[Document images with source code]

::::

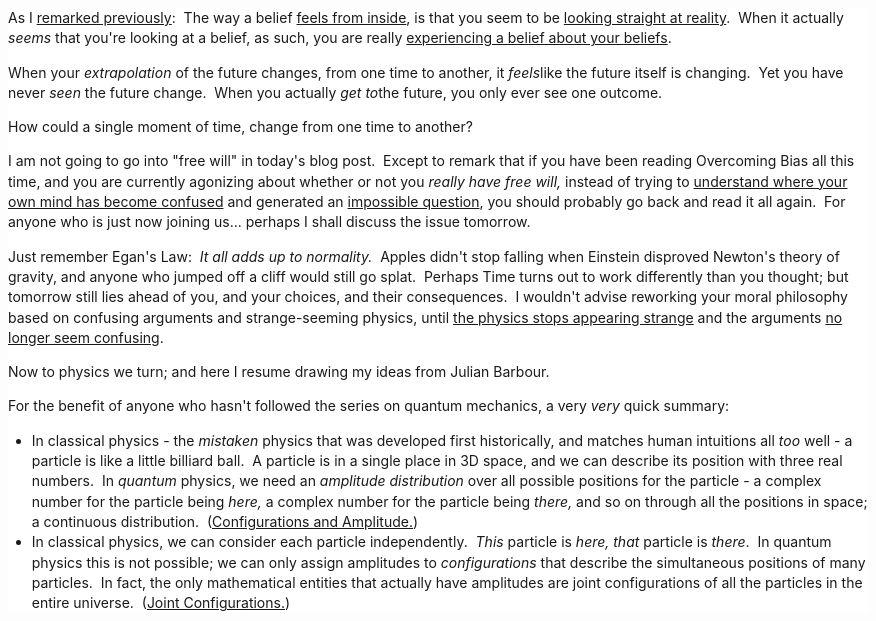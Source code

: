 As I
[remarked previously](http://www.overcomingbias.com/2008/03/reductionism.html): 
The way a belief
[feels from inside](http://www.overcomingbias.com/2008/02/algorithm-feels.html),
is that you seem to be
[looking straight at reality](http://www.overcomingbias.com/2008/03/mind-projection.html). 
When it actually *seems* that you're looking at a belief, as such,
you are really
[experiencing a belief about your beliefs](http://www.overcomingbias.com/2008/03/qualitatively-c.html).

When your *extrapolation* of the future changes, from one time to
another, it *feels*like the future itself is changing.  Yet you
have never *seen* the future change.  When you actually *get to*the
future, you only ever see one outcome.

How could a single moment of time, change from one time to
another?

I am not going to go into "free will" in today's blog post.  Except
to remark that if you have been reading Overcoming Bias all this
time, and you are currently agonizing about whether or not you
*really have free will,* instead of trying to
[understand where your own mind has become confused](http://www.overcomingbias.com/2008/03/dissolving-the.html)
and generated an
[impossible question](http://www.overcomingbias.com/2008/03/wrong-questions.html),
you should probably go back and read it all again.  For anyone who
is just now joining us... perhaps I shall discuss the issue
tomorrow.

Just remember Egan's Law:  *It all adds up to normality.*  Apples
didn't stop falling when Einstein disproved Newton's theory of
gravity, and anyone who jumped off a cliff would still go splat. 
Perhaps Time turns out to work differently than you thought; but
tomorrow still lies ahead of you, and your choices, and their
consequences.  I wouldn't advise reworking your moral philosophy
based on confusing arguments and strange-seeming physics, until
[the physics stops appearing strange](http://www.overcomingbias.com/2008/04/quantum-explana.html)
and the arguments
[no longer seem confusing](http://www.overcomingbias.com/2008/03/dissolving-the.html).

Now to physics we turn; and here I resume drawing my ideas from
Julian Barbour.

For the benefit of anyone who hasn't followed the series on quantum
mechanics, a very *very* quick summary:

-   In classical physics - the *mistaken* physics that was
    developed first historically, and matches human intuitions all
    *too* well - a particle is like a little billiard ball.  A particle
    is in a single place in 3D space, and we can describe its position
    with three real numbers.  In *quantum* physics, we need an
    *amplitude distribution* over all possible positions for the
    particle - a complex number for the particle being *here,* a
    complex number for the particle being *there,* and so on through
    all the positions in space; a continuous distribution. 
    ([Configurations and Amplitude.](http://www.overcomingbias.com/2008/04/configurations.html))
-   In classical physics, we can consider each particle
    independently.  *This* particle is *here,* *that* particle is
    *there*.  In quantum physics this is not possible; we can only
    assign amplitudes to *configurations* that describe the
    simultaneous positions of many particles.  In fact, the only
    mathematical entities that actually have amplitudes are joint
    configurations of all the particles in the entire universe. 
    ([Joint Configurations.](http://www.overcomingbias.com/2008/04/joint-configura.html))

::::

* **THE PROBLEM**: In the entries above, identify every line with the word "anyone". Copy those lines.

* **RESPONSE TO THE EXERCISE**:
you should probably go back and read it all again.  For anyone who
gravity, and anyone who jumped off a cliff would still go splat. 
For the benefit of anyone who hasn't followed the series on quantum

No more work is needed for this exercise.